Try it.
Search the entries below for "options". Report each line where it occurs.

%%

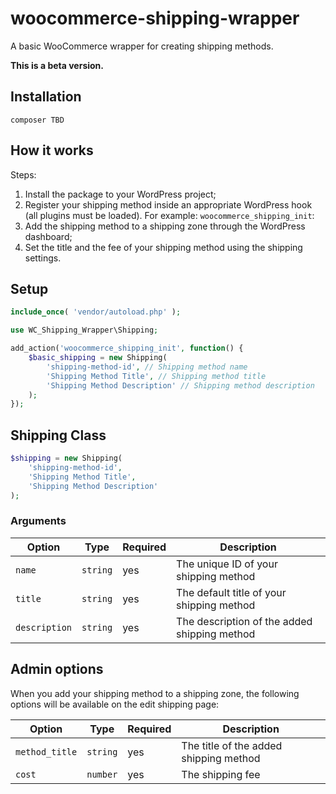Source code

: # woocommerce-shipping-wrapper

A basic WooCommerce wrapper for creating shipping methods. 

**This is a beta version.**

## Installation

```
composer TBD
```

## How it works

Steps:
 1. Install the package to your WordPress project;
 2. Register your shipping method inside an appropriate WordPress hook (all plugins must be loaded). For example: `woocommerce_shipping_init`:
 3. Add the shipping method to a shipping zone through the WordPress dashboard;
 4. Set the title and the fee of your shipping method using the shipping settings. 


## Setup

```php
include_once( 'vendor/autoload.php' );

use WC_Shipping_Wrapper\Shipping;

add_action('woocommerce_shipping_init', function() {
    $basic_shipping = new Shipping(
        'shipping-method-id', // Shipping method name
        'Shipping Method Title', // Shipping method title
        'Shipping Method Description' // Shipping method description
    );
});
```

## Shipping Class

```php
$shipping = new Shipping(
    'shipping-method-id',
    'Shipping Method Title',
    'Shipping Method Description'
);
```

### Arguments

| Option            | Type     | Required | Description                                   |
| ----------------- | -------- | -------- | --------------------------------------------- |
| `name`            | `string` | yes      | The unique ID of your shipping method         |
| `title`           | `string` | yes      | The default title of your shipping method     |
| `description`     | `string` | yes      | The description of the added shipping method  |

## Admin options

When you add your shipping method to a shipping zone, the following options will be available on the edit shipping page:

| Option               | Type     | Required | Description                                   |
| -------------------- | -------- | -------- | --------------------------------------------- |
| `method_title`       | `string` | yes      | The title of the added shipping method        |
| `cost`               | `number` | yes      | The shipping fee                              |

%%

Response to this task.
## Admin options
When you add your shipping method to a shipping zone, the following options will be available on the edit shipping page:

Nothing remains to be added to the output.